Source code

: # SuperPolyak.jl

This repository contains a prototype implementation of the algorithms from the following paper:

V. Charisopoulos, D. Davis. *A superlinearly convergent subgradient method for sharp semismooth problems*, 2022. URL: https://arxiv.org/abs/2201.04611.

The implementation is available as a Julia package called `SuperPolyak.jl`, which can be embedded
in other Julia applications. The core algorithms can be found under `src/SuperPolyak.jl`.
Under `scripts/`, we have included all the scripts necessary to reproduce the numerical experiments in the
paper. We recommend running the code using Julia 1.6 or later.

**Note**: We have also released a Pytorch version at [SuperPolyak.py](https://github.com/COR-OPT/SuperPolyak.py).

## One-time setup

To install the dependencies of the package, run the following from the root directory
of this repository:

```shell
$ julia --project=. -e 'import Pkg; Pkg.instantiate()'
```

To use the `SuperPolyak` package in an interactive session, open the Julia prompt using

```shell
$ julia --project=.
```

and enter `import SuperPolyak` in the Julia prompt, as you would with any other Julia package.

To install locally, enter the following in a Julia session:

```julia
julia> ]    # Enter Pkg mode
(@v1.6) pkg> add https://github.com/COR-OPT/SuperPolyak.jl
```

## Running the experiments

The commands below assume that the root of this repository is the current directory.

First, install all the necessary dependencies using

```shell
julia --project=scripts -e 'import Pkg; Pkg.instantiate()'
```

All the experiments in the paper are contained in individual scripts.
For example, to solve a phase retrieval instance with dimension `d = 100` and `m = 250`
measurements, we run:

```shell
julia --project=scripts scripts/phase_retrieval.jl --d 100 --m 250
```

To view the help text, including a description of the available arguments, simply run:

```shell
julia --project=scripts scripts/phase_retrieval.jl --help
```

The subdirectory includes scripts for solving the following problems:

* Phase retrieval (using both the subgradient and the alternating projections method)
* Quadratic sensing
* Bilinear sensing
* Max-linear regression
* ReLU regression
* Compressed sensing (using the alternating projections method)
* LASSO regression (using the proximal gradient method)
● ● ● ● ●
BRIEF:
Please copy each line from the material above in which the string "regression" appears.

EXERCISE SOLUTION:
* Max-linear regression
* ReLU regression
* LASSO regression (using the proximal gradient method)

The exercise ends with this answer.